[Stored data entries]
————

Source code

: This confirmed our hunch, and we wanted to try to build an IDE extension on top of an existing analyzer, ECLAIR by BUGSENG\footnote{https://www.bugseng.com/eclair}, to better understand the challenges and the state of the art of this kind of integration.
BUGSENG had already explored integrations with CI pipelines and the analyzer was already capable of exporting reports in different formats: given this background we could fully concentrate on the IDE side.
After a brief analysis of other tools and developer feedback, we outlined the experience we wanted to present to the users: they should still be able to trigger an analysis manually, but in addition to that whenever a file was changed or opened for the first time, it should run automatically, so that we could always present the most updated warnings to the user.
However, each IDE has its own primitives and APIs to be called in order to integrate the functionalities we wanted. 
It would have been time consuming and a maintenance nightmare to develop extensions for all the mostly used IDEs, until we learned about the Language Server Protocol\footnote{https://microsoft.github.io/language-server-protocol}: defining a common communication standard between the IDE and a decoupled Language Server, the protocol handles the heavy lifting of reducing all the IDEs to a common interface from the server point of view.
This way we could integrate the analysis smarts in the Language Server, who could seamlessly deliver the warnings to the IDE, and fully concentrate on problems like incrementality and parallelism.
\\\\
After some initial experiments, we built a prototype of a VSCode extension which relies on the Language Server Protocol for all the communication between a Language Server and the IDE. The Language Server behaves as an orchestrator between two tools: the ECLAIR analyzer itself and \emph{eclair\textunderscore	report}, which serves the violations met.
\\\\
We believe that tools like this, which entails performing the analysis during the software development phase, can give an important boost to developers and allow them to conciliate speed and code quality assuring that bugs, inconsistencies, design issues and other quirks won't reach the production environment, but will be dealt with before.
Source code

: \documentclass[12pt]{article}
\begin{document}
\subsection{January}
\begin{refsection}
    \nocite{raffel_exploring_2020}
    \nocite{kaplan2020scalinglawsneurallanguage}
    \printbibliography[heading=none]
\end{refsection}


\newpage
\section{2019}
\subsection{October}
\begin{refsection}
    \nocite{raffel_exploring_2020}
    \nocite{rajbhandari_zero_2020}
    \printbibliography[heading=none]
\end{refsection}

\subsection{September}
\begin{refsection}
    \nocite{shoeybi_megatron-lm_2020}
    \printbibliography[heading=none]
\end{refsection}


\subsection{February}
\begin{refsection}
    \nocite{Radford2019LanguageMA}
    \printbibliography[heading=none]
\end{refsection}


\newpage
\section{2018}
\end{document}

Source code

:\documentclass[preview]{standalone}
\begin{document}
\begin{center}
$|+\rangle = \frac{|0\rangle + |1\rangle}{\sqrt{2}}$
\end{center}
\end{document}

————

- **Your goal**:
Reproduce the entries above in full, verbatim.

- **The answer**:
Source code

: This confirmed our hunch, and we wanted to try to build an IDE extension on top of an existing analyzer, ECLAIR by BUGSENG\footnote{https://www.bugseng.com/eclair}, to better understand the challenges and the state of the art of this kind of integration.
BUGSENG had already explored integrations with CI pipelines and the analyzer was already capable of exporting reports in different formats: given this background we could fully concentrate on the IDE side.
After a brief analysis of other tools and developer feedback, we outlined the experience we wanted to present to the users: they should still be able to trigger an analysis manually, but in addition to that whenever a file was changed or opened for the first time, it should run automatically, so that we could always present the most updated warnings to the user.
However, each IDE has its own primitives and APIs to be called in order to integrate the functionalities we wanted. 
It would have been time consuming and a maintenance nightmare to develop extensions for all the mostly used IDEs, until we learned about the Language Server Protocol\footnote{https://microsoft.github.io/language-server-protocol}: defining a common communication standard between the IDE and a decoupled Language Server, the protocol handles the heavy lifting of reducing all the IDEs to a common interface from the server point of view.
This way we could integrate the analysis smarts in the Language Server, who could seamlessly deliver the warnings to the IDE, and fully concentrate on problems like incrementality and parallelism.
\\\\
After some initial experiments, we built a prototype of a VSCode extension which relies on the Language Server Protocol for all the communication between a Language Server and the IDE. The Language Server behaves as an orchestrator between two tools: the ECLAIR analyzer itself and \emph{eclair\textunderscore	report}, which serves the violations met.
\\\\
We believe that tools like this, which entails performing the analysis during the software development phase, can give an important boost to developers and allow them to conciliate speed and code quality assuring that bugs, inconsistencies, design issues and other quirks won't reach the production environment, but will be dealt with before.
Source code

: \documentclass[12pt]{article}
\begin{document}
\subsection{January}
\begin{refsection}
    \nocite{raffel_exploring_2020}
    \nocite{kaplan2020scalinglawsneurallanguage}
    \printbibliography[heading=none]
\end{refsection}


\newpage
\section{2019}
\subsection{October}
\begin{refsection}
    \nocite{raffel_exploring_2020}
    \nocite{rajbhandari_zero_2020}
    \printbibliography[heading=none]
\end{refsection}

\subsection{September}
\begin{refsection}
    \nocite{shoeybi_megatron-lm_2020}
    \printbibliography[heading=none]
\end{refsection}


\subsection{February}
\begin{refsection}
    \nocite{Radford2019LanguageMA}
    \printbibliography[heading=none]
\end{refsection}


\newpage
\section{2018}
\end{document}

Source code

:\documentclass[preview]{standalone}
\begin{document}
\begin{center}
$|+\rangle = \frac{|0\rangle + |1\rangle}{\sqrt{2}}$
\end{center}
\end{document}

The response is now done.